Il punto è che in Cile si chiude un’epoca – quella della “Concertación”, l’ampia alleanza tra socialisti e democristiani che negli anni Novanta ha garantito la transizione alla democrazia, dopo il periodo buio della giunta Pinochet –  e il Paese potrebbe virare a destra, piuttosto che affidarsi a una nuova, maxicoalizione di sinistra, destinata a continue lotte fratricide e che non è più supportata da una solida maggioranza parlamentare.

Sebastian Piñera nasce 60 anni fa, figlio di José Piñera Carvalho, ambasciatore in Belgio e presso l’ONU. Consegue la laurea in economia all’Università Cattolica di Santiago ed il master in gestione d’impresa ad Harvard negli anni ‘70. La sua attività di imprenditore inizia nel settore dell’edilizia, per poi impegnarsi nel settore informatico ed immobiliare prima di acquisire diverse quote nel campo televisivo (proprietario di Chilevision), dei trasporti aerei (LAN Chile), e calcistico (è azionista del “Colo Colo”, blasonata squadra di calcio di Santiago). Le sue fortune sono stimate in un miliardo e mezzo di dollari. 

La sua carriera politica inizia ufficialmente vent'anni fa, quando decide di candidarsi come deputato, dopo aver ricevuto dure critiche dal suo stesso partito, Renovación Nacional, per essersi schierato contro Pinochet nel referendum dell'88. E' proprio per la sua opposizione ai settori della destra più conservatrice e vicina ai militari che alcuni supporter di Pinochet sequestrano il figlio di Pinera per alcune ore (siamo nel '93). In almeno due circostanze la sua candidatura alla presidenza viene “sacrificata”: prima nel '92 per il Piñeragate (quando lo accusano di aver predisposto una trappola scandalistica nei confronti della rivale Evelyn Matthei, registrata dal canale tv Megavision), poi nel '98 in favore di Joaquin Lavìn, per un patto politico fra i partiti d’opposizione. Nel 2005 è il candidato che la destra ancora divisa scegli per sfidare Michelle Bachelet (Pinara perde di 6 punti al ballottaggio).

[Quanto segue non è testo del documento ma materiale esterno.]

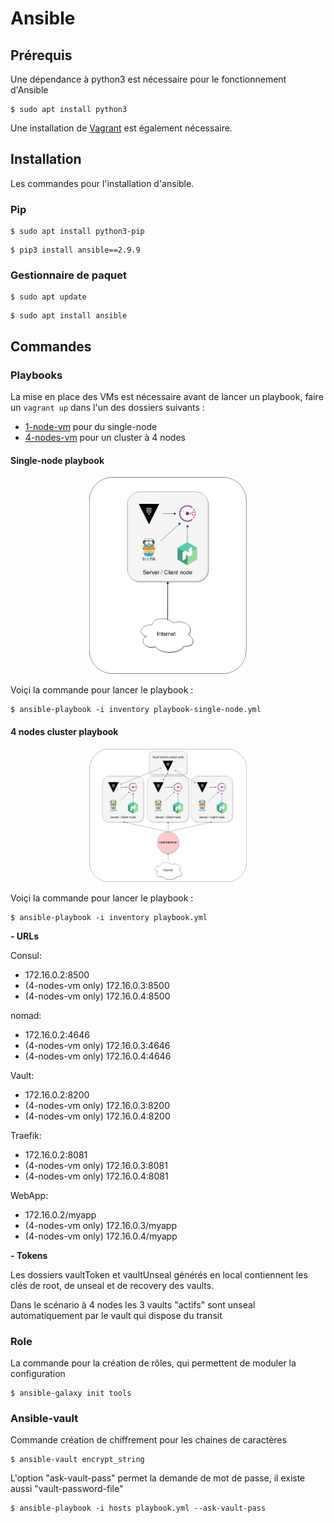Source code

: # Ansible

## Prérequis

Une dépendance à python3 est nécessaire pour le fonctionnement d'Ansible

```
$ sudo apt install python3
```

Une installation de [Vagrant](https://www.vagrantup.com/downloads) est également nécessaire.

## Installation

Les commandes pour l'installation d'ansible.

### Pip

```
$ sudo apt install python3-pip
```

```
$ pip3 install ansible==2.9.9
```

### Gestionnaire de paquet

```
$ sudo apt update
```

```
$ sudo apt install ansible
```

## Commandes

### Playbooks

La mise en place des VMs est nécessaire avant de lancer un playbook, faire un `vagrant up`
dans l'un des dossiers suivants :

- [1-node-vm](../hashiCorpStack/vagrant/standard-vm/1-node-vm) pour du single-node
- [4-nodes-vm](../hashiCorpStack/vagrant/standard-vm/4-nodes-vm) pour un cluster à 4 nodes

#### Single-node playbook

<p align="center">
    <img src="nomadConsulVaultSingleNode.png"
    alt="nomadConsul3NodesCluster"
    width="50%"
    />
</p>


Voiçi la commande pour lancer le playbook :

```
$ ansible-playbook -i inventory playbook-single-node.yml
```

#### 4 nodes cluster playbook

<p align="center">
    <img src="nomadConsulVaultCluster.png"
    alt="nomadConsul3NodesCluster"
    width="50%"
    />
</p>


Voiçi la commande pour lancer le playbook :

```
$ ansible-playbook -i inventory playbook.yml
```

**- URLs**

Consul:

- 172.16.0.2:8500
- (4-nodes-vm only) 172.16.0.3:8500
- (4-nodes-vm only) 172.16.0.4:8500

nomad:

- 172.16.0.2:4646
- (4-nodes-vm only) 172.16.0.3:4646
- (4-nodes-vm only) 172.16.0.4:4646

Vault:

- 172.16.0.2:8200
- (4-nodes-vm only) 172.16.0.3:8200
- (4-nodes-vm only) 172.16.0.4:8200

Traefik:

- 172.16.0.2:8081
- (4-nodes-vm only) 172.16.0.3:8081
- (4-nodes-vm only) 172.16.0.4:8081

WebApp:

- 172.16.0.2/myapp
- (4-nodes-vm only) 172.16.0.3/myapp
- (4-nodes-vm only) 172.16.0.4/myapp

**- Tokens**

Les dossiers vaultToken et vaultUnseal générés en local contiennent les clés de root, de unseal 
et de recovery des vaults.

Dans le scénario à 4 nodes les 3 vaults "actifs" sont unseal automatiquement par le vault qui dispose du transit

### Role

La commande pour la création de rôles, qui permettent de moduler la configuration

```
$ ansible-galaxy init tools
```

### Ansible-vault

Commande création de chiffrement pour les chaines de caractères

```
$ ansible-vault encrypt_string
```

L'option "ask-vault-pass" permet la demande de mot de passe, il existe aussi "vault-password-file"

```
$ ansible-playbook -i hosts playbook.yml --ask-vault-pass
```
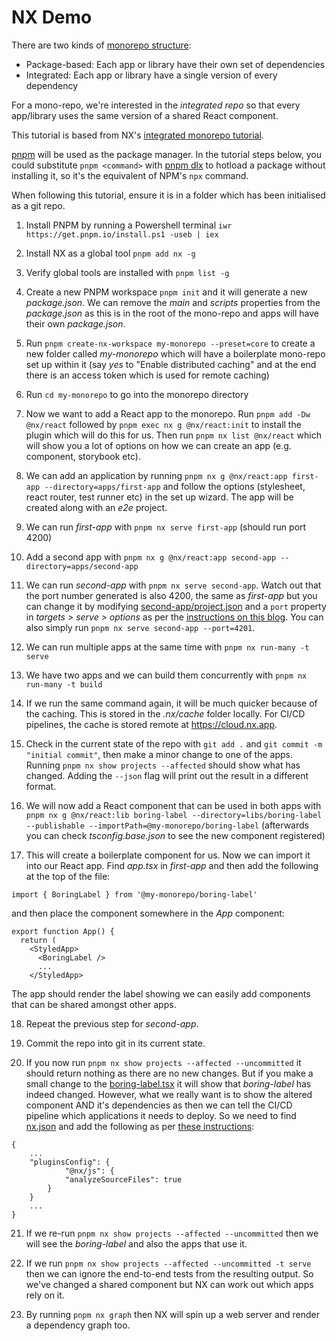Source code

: # NX Demo

There are two kinds of [monorepo structure](https://nx.dev/concepts/integrated-vs-package-based):

- Package-based: Each app or library have their own set of dependencies
- Integrated: Each app or library have a single version of every dependency

For a mono-repo, we're interested in the _integrated repo_ so that every app/library uses the same version of a shared React component.

This tutorial is based from NX's [integrated monorepo tutorial](https://nx.dev/getting-started/tutorials/integrated-repo-tutorial).

[pnpm](https://pnpm.io/) will be used as the package manager. In the tutorial steps below, you could substitute `pnpm <command>` with [pnpm dlx](https://pnpm.io/cli/dlx) to hotload a package without installing it, so it's the equivalent of NPM's `npx` command.

When following this tutorial, ensure it is in a folder which has been initialised as a git repo.

1. Install PNPM by running a Powershell terminal `iwr https://get.pnpm.io/install.ps1 -useb | iex`

2. Install NX as a global tool `pnpm add nx -g`

3. Verify global tools are installed with `pnpm list -g`

4. Create a new PNPM workspace `pnpm init` and it will generate a new _package.json_. We can remove the _main_ and _scripts_ properties from the _package.json_ as this is in the root of the mono-repo and apps will have their own _package.json_.

5. Run `pnpm create-nx-workspace my-monorepo --preset=core` to create a new folder called _my-monorepo_ which will have a boilerplate mono-repo set up within it (say _yes_ to "Enable distributed caching" and at the end there is an access token which is used for remote caching)

6. Run `cd my-monorepo` to go into the monorepo directory

7. Now we want to add a React app to the monorepo. Run `pnpm add -Dw @nx/react` followed by `pnpm exec nx g @nx/react:init` to install the plugin which will do this for us. Then run `pnpm nx list @nx/react` which will show you a lot of options on how we can create an app (e.g. component, storybook etc).

8. We can add an application by running `pnpm nx g @nx/react:app first-app --directory=apps/first-app` and follow the options (stylesheet, react router, test runner etc) in the set up wizard. The app will be created along with an _e2e_ project.

9. We can run _first-app_ with `pnpm nx serve first-app` (should run port 4200)

10. Add a second app with `pnpm nx g @nx/react:app second-app --directory=apps/second-app`

11. We can run _second-app_ with `pnpm nx serve second-app`. Watch out that the port number generated is also 4200, the same as _first-app_ but you can change it by modifying [second-app/project.json](./my-monorepo/apps/second-app/project.json) and a `port` property in _targets > serve > options_ as per the [instructions on this blog](https://medium.com/@donald.murillo07/how-to-change-the-default-port-for-any-nx-project-with-2-simple-tricks-c02b0741b9b3). You can also simply run `pnpm nx serve second-app --port=4201`.

12. We can run multiple apps at the same time with `pnpm nx run-many -t serve`

13. We have two apps and we can build them concurrently with `pnpm nx run-many -t build`

14. If we run the same command again, it will be much quicker because of the caching. This is stored in the _.nx/cache_ folder locally. For CI/CD pipelines, the cache is stored remote at https://cloud.nx.app.

15. Check in the current state of the repo with `git add .` and `git commit -m "initial commit"`, then make a minor change to one of the apps. Running `pnpm nx show projects --affected` should show what has changed. Adding the `--json` flag will print out the result in a different format.

16. We will now add a React component that can be used in both apps with `pnpm nx g @nx/react:lib boring-label --directory=libs/boring-label --publishable --importPath=@my-monorepo/boring-label` (afterwards you can check _tsconfig.base.json_ to see the new component registered)

17. This will create a boilerplate component for us. Now we can import it into our React app. Find _app.tsx_ in _first-app_ and then add the following at the top of the file:

```
import { BoringLabel } from '@my-monorepo/boring-label'
```

and then place the component somewhere in the _App_ component:

```
export function App() {
  return (
    <StyledApp>
      <BoringLabel />
      ...
    </StyledApp>
```

The app should render the label showing we can easily add components that can be shared amongst other apps.

18. Repeat the previous step for _second-app_.

19. Commit the repo into git in its current state.

20. If you now run `pnpm nx show projects --affected --uncommitted` it should return nothing as there are no new changes. But if you make a small change to the [boring-label.tsx](./my-monorepo/libs/boring-label/src/lib/boring-label.tsx) it will show that _boring-label_ has indeed changed. However, what we really want is to show the altered component AND it's dependencies as then we can tell the CI/CD pipeline which applications it needs to deploy. So we need to find [nx.json](./my-monorepo/nx.json) and add the following as per [these instructions](https://nx.dev/core-tutorial/05-auto-detect-dependencies):

```
{
    ...
    "pluginsConfig": {
            "@nx/js": {
            "analyzeSourceFiles": true
        }
    }
    ...
}
```

21. If we re-run `pnpm nx show projects --affected --uncommitted` then we will see the _boring-label_ and also the apps that use it.

22. If we run `pnpm nx show projects --affected --uncommitted -t serve` then we can ignore the end-to-end tests from the resulting output. So we've changed a shared component but NX can work out which apps rely on it.

23. By running `pnpm nx graph` then NX will spin up a web server and render a dependency graph too.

Nel 2007 Forbes lo inserisce nella classifica degli uomini più ricchi del mondo e lui, in prospettiva della candidatura presidenziale, decide di rinunciare alla direzione delle sue aziende LAN Chile e Quintec. Piñera è un personaggio atipico della destra cilena, liberista, favorevole alle unioni omosessuali e interessato alla prosecuzione della campagna giudiziaria sui reati della dittatura di Pinochet. Piace alla classe media, agli elettori delusi di destra e sinistra, perché attacca i burocrati e dice di voler combattere la corruzione, senza stravolgere le politiche sociali della Bachelet. Pensa all’ambiente, all’occupazione, a una guerra serrata contro il narcotraffico. Per molti è il “Berlusconi cileno”, altri lo paragonano a Bloomberg e Cardoso.